Google Maps users can tap the image of a fire to see available links to resources from local governments, such as emergency websites, phone numbers for help and information, and evacuation details. When available, you also can see information on the fire, such as its containment, how many acres have burned, and when all this information was last reported.

"It is good to have a sense of what is happening around you because most people just have a partial view of a fire coming towards them and really struggle to evaluate distances, particularly at night," Simeoni said. 

"I think that this new tool should complement, but not replace, other warning systems..."

If you’re not a Google Maps user, wildfire map information is also available online at the federal level and via NASA. On the local level, various state websites offer fire maps, such as CALFIRE or the Oregon Smoke blog, Simeoni pointed out. 

Many mobile apps are also available that draw data from government and private data and display them on maps to aid users in avoiding fires. For example, the Fire Finder app lets you quickly lookup information and images of any wildfire in the US. The app shows fire outbreaks on a satellite map and enables you to search for the fire you want to follow.

False Security? 

While the new Google Maps feature can be handy, it has limitations. After all, wildfires can destroy cell towers, limiting the ability of Maps to update its information. 

Fire behavior during extreme events can even change suddenly and take unexpected turns, Simeoni said. 

"People may think that the fire is far away from them or that they are not in its path, when in actuality they will be impacted very quickly," he added. 

"It is good to have a sense of what is happening around you because most people just have a partial view of a fire coming towards them..."

For instance, the Tubbs fire in 2017 had a spread rate of up to 6 miles per hour due to firebrands igniting fires ahead of the main fire front. 
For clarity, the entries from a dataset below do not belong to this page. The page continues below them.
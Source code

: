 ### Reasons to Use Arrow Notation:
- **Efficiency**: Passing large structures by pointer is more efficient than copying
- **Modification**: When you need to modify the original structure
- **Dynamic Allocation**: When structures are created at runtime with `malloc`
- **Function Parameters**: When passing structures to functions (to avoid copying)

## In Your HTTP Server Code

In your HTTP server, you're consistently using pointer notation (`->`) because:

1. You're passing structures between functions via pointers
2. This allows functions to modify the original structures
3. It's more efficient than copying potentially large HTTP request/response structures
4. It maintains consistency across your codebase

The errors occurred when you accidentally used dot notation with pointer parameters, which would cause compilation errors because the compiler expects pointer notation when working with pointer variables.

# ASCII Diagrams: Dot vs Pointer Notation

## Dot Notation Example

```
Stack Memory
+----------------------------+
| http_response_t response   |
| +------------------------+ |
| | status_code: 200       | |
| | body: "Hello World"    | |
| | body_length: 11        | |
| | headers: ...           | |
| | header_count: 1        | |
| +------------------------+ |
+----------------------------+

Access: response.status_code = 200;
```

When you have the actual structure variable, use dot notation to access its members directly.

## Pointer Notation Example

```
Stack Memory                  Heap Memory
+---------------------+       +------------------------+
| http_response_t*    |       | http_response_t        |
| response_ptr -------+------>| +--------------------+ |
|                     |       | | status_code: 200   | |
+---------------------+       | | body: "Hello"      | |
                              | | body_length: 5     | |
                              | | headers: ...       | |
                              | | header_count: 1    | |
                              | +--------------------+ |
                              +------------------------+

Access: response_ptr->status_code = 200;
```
"In this case, spot fires may not be detected quickly enough from satellites, and an hourly update will be too slow to capture the very high rates of spread," Simeoni said.

Additionally, don’t keep your eyes glued to your smartphone if there’s danger around, experts say. 

"I think that this new tool should complement, but not replace, other warning systems, and it is still very important to listen to the authorities as much as possible," Simeoni said. "This fact should be made very clear by Google."